The important phrase is "gpg: Good signature from".

### Extract the Kafka binaries archive.

# Change directory to kafka directory.
cd ~/kafka

# Extract the archive.
tar -xvzf ~/downloads/kafka_2.12-2.5.0.tgz --strip-components 1

Note: The

--strip-components 1

will remove the first directory in a target filepath. This means that the archive's contents will be copied directly into the new kafka directory.

## Configure the Kafka server.

Two configuration issues:
- By default, Kafka will not allow us to delete a topic.
- By default, Kafka will store its messages and data in the location

/tmp/kafka-logs

.

Edit the configuration file in order to modify these settings.

Open the file

~/kafka/config/server.properties

.

Change this line:

log.dirs=/tmp/kafka-logs

to:

log.dirs=/var/log/kafka_data

Add this line at the bottom of the "Internal Topic Settings" section:

delete.topic.enable = true

Create the log directory tree.

cd /var/log

sudo mkdir kafka_data

sudo chown franz:franz kafka_data

### Configure the Zookeeper server.

Zookeeper is a service that Kafka uses to manage its cluster state and configurations. It's included in the Kafka binaries archive.

cd ~/kafka

Open the file

~/kafka/config/zookeeper.properties

.

Change this line:

dataDir=/tmp/zookeeper

to:

dataDir=/var/log/zookeeper_data

Create the log directory.

cd /var/log

sudo mkdir zookeeper_data

sudo chown franz:franz zookeeper_data

### Create the unit file for Zookeeper.

This will allow us to perform common service actions such as starting, stopping, and restarting Zookeeper in a manner consistent with other Linux services.

File location:

/etc/systemd/system/zookeeper.service

Open with

sudo

, e.g.:

sudo vim /etc/systemd/system/zookeeper.service

File content:

[Unit]
Requires=network.target remote-fs.target
After=network.target remote-fs.target

[Service]
Type=simple
User=franz
ExecStart=/home/franz/kafka/bin/zookeeper-server-start.sh /home/franz/kafka/config/zookeeper.properties
ExecStop=/home/franz/kafka/bin/zookeeper-server-stop.sh
Restart=on-abnormal

[Install]
WantedBy=multi-user.target

The [Unit] section specifies that Zookeeper requires networking and the filesystem to be ready before it can start.

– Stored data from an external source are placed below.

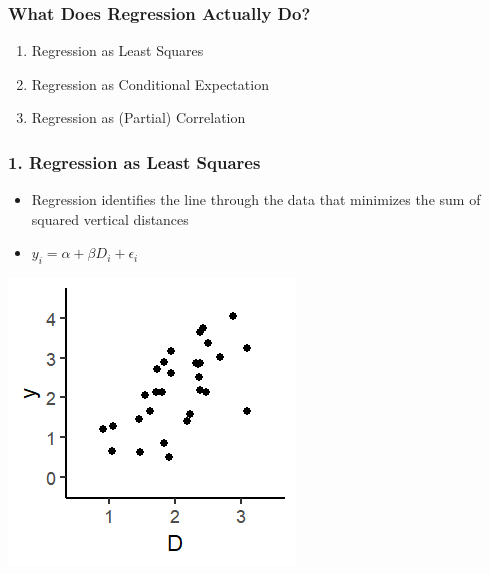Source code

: \documentclass[xcolor=x11names,compress]{beamer}\usepackage[]{graphicx}\usepackage[]{color}
\makeatletter
\def\maxwidth{ %
  \ifdim\Gin@nat@width>\linewidth
    \linewidth
  \else
    \Gin@nat@width
  \fi
}
\newenvironment{knitrout}{}{} %
\renewcommand{\(}{\begin{columns}}
\renewcommand{\)}{\end{columns}}
\newcommand{\<}[1]{\begin{column}{#1}}
\renewcommand{\>}{\end{column}}
\makeatother
\begin{document}
\begin{frame}
\frametitle{What Does Regression Actually Do?}
\begin{enumerate}
\item Regression as Least Squares
\item Regression as Conditional Expectation
\item Regression as (Partial) Correlation
\end{enumerate}
\end{frame}


\begin{frame}
\frametitle{1. Regression as Least Squares}
\begin{itemize}
\item Regression identifies the line through the data that minimizes the sum of squared vertical distances 
\pause
\item $y_i = \alpha + \beta D_i + \epsilon_i$
\pause
\end{itemize}
\begin{multicols}{2}
\begin{knitrout}
\color{fgcolor}
\includegraphics[width=\maxwidth]{figure/graph_ols0-1} 

\end{knitrout}
\columnbreak
 
\end{multicols}
\end{frame}
\end{document}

The [Service] section specifies that systemd should use the

zookeeper-server-start.sh

and

zookeeper-server-stop.sh

shell files for starting and stopping the service. It also specifies that Zookeeper should be restarted automatically if it exits abnormally.

### Create the unit file for Kafka.

This will allow us to perform common service actions such as starting, stopping, and restarting Kafka in a manner consistent with other Linux services.

File location:

/etc/systemd/system/kafka.service

Open with

sudo

, e.g.:

sudo vim /etc/systemd/system/kafka.service

File content:

[Unit]
Requires=zookeeper.service
After=zookeeper.service

[Service]
Type=simple
User=franz
ExecStart=/bin/sh -c '/home/franz/kafka/bin/kafka-server-start.sh /home/franz/kafka/config/server.properties > /var/log/kafka/kafka.log 2>&1'
ExecStop=/home/franz/kafka/bin/kafka-server-stop.sh
Restart=on-abnormal

[Install]
WantedBy=multi-user.target

The [Unit] section specifies that this unit file depends on zookeeper.service. This will ensure that zookeeper gets started automatically when the kafka service starts.

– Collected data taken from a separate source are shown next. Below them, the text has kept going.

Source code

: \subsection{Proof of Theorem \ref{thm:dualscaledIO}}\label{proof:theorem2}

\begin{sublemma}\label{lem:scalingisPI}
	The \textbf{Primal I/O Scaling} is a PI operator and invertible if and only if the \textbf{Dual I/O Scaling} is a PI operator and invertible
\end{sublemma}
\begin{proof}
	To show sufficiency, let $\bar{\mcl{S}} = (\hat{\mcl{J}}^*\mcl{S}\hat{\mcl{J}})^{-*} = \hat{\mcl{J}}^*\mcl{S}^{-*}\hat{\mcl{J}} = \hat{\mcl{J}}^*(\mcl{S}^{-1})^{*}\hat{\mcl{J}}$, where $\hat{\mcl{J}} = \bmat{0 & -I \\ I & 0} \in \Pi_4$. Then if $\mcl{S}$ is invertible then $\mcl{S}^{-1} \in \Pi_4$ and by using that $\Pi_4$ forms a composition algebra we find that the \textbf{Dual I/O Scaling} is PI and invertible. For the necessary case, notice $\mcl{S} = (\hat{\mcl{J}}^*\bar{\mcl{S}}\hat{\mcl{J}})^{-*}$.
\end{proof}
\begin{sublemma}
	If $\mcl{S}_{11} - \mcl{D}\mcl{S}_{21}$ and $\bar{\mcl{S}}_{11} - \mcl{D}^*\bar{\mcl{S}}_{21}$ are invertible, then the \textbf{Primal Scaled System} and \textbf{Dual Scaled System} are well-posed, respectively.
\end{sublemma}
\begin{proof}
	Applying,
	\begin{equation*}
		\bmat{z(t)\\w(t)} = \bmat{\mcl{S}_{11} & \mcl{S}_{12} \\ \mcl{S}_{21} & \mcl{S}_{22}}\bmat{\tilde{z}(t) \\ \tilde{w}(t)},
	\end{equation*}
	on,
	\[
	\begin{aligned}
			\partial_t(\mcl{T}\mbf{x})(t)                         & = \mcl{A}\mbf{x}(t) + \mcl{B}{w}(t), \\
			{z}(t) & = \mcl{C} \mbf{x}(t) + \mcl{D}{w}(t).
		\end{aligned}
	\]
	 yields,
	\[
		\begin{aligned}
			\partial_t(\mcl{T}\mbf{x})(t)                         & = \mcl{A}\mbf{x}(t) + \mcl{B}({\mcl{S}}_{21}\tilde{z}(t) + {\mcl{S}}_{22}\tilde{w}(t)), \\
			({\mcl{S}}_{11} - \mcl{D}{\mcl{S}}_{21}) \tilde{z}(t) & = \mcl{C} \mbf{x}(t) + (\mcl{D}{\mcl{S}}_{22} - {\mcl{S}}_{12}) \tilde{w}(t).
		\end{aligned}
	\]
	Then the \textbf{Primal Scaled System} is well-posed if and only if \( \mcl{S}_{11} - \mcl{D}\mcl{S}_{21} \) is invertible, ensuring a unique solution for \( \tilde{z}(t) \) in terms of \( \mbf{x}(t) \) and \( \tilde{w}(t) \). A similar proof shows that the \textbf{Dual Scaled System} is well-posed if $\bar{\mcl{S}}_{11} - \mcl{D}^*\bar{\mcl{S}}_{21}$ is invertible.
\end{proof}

The [Service] section specifies that systemd should use the

kafka-server-start.sh

and

kafka-server-stop.sh

shell files for starting and stopping the service. It also specifies that Kafka should be restarted automatically if it exits abnormally.

Note: I've specified the location of the main Kafka log to be

/var/log/kafka/kafka.log

.

Create the log directory:

cd /var/log

sudo mkdir kafka

sudo chown franz:franz kafka

### Start the Kafka service.

sudo systemctl start kafka

Check the journal logs for the kafka unit:

sudo journalctl -u kafka

Example:

franz@kafkaTest4:/var/log$ sudo journalctl -u kafka

-- Logs begin at Mon 2020-08-10 08:17:24 UTC, end at Mon 2020-08-10 08:46:32 UTC. --
Aug 10 08:46:09 kafkaTest4 systemd[1]: Started kafka.service.

Check the status of each service:

sudo service kafka status | grep Active

sudo service zookeeper status | grep Active

Example:

franz@kafkaTest4:/var/log$ sudo service kafka status | grep Active

Active: active (running) since Mon 2020-08-10 08:46:09 UTC; 52s ago

franz@kafkaTest4:/var/log$ sudo service zookeeper status | grep Active

Active: active (running) since Mon 2020-08-10 08:46:09 UTC; 52s ago

### Kafka application logs directory problem.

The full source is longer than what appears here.